A questo proposito, mi pare assai significativo che, alla fine del Padre nostro, venga commentato un solo punto, quello sulla remissione dei debiti ((Mt 6,11): «Se voi infatti perdonerete agli altri le loro colpe, il Padre vostro che è nei cieli perdonerà anche a voi; ma se voi non perdonerete agli altri, neppure il Padre vostro perdonerà le vostre colpe» (Mt 6, 14-15).
Per pregare, quindi, è necessario collocarsi, con il cuore e con la mente ed anche con la volontà, nell’ambito della relazione filiale con Dio e di quella fraterna con gli altri, iniziando da chi incontriamo sul nostro cammino; da coloro con i quali condividiamo la casa, la scelta di vita, il lavoro, la missione.

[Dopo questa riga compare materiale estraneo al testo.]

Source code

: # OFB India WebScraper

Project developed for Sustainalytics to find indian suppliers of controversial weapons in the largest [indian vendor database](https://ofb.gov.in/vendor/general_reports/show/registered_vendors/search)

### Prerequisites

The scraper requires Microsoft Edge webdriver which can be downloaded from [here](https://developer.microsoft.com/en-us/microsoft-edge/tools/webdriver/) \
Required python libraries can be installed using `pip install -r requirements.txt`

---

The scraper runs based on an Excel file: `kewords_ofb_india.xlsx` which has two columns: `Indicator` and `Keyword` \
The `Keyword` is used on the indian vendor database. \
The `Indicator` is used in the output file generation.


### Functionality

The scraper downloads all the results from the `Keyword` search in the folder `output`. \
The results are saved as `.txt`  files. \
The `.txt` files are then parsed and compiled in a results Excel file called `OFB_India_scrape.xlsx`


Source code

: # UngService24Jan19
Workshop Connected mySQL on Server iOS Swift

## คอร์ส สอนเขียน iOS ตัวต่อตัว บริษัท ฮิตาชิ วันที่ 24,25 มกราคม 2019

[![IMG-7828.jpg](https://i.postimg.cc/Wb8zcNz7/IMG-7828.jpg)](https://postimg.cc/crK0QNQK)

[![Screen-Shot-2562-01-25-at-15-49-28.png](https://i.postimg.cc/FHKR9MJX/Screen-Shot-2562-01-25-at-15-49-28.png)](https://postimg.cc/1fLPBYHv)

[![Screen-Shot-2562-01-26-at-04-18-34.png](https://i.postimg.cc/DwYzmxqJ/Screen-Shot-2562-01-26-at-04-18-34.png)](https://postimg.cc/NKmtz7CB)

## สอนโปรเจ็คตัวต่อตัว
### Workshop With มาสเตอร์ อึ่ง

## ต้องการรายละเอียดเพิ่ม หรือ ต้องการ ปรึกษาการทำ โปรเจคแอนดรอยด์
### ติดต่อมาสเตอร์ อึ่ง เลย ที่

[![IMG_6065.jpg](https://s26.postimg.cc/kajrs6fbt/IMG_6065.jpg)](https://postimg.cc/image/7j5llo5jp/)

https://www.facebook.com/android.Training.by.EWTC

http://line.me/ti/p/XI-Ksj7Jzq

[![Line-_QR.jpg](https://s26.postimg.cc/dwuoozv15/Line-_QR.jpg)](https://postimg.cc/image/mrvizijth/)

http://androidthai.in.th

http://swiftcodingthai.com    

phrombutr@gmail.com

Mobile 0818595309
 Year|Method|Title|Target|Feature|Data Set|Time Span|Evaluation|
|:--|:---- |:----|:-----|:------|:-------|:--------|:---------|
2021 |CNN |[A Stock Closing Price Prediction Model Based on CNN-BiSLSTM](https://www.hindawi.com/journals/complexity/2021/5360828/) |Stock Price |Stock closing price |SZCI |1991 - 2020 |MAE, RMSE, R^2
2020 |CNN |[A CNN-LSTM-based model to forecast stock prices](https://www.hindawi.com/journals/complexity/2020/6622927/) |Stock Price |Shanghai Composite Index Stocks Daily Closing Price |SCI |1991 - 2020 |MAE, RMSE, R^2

La preghiera insegnata da Gesù termina con la richiesta di essere liberati dal male. Ciascuno di noi è cercato e sollecitato dal maligno e, sicuramente, almeno in qualche occasione ci lasciamo sedurre da lui.
Il maligno potrà pure allontanarci da Dio, anche semplicemente offuscando la nostra visione di lui e dei fratelli e delle sorelle che ci stanno accanto, ma niente è mai perduto, perché nessuno ci può separare dall’amore di Cristo e dall’amore del Padre (cfr Rm 8,35-39)
Non devono mai venire meno, però, la fiducia nel Padre e la nostra invocazione al Padre, soprattutto nei momenti decisivi della vita, come ha fatto Gesù nel corso del suo cammino terreno, fino all’ultimo respiro: «Padre, nelle tue mani consegno il mio spirito» (Lc 23, 46).